For the material below, the sole required output is the number of lines that include "failure".
MATERIAL PROVIDED section start
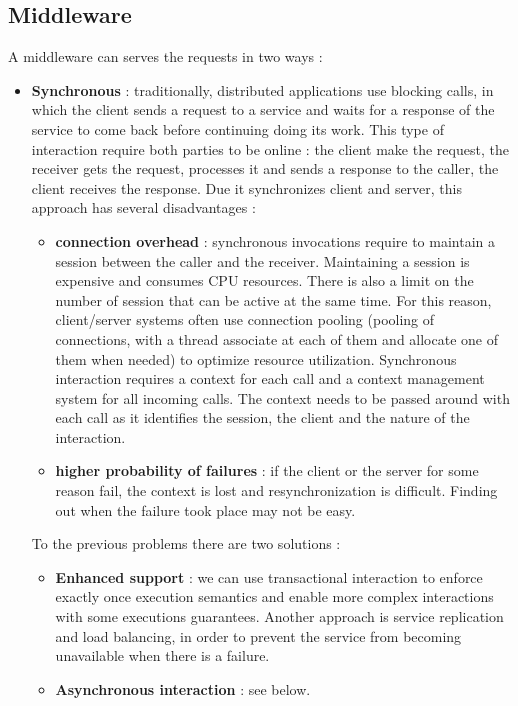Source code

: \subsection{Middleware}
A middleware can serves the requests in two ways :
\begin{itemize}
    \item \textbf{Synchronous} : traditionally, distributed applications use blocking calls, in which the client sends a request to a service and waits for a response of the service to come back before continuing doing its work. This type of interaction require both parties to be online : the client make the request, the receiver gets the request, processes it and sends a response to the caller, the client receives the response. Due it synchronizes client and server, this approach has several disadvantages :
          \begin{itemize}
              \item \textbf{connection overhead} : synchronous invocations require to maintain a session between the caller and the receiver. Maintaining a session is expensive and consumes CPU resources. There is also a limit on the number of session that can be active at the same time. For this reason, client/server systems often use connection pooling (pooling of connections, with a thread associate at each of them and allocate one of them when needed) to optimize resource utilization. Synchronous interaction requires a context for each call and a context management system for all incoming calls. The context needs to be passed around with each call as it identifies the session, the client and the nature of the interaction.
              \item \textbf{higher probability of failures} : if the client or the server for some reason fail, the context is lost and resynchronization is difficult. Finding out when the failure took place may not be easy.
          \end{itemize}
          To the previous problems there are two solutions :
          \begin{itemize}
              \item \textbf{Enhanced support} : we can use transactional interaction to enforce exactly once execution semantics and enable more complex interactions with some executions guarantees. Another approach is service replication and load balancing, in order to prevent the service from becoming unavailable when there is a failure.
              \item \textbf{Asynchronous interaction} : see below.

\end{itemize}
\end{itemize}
MATERIAL PROVIDED section end
EXERCISE RESPONSE: 2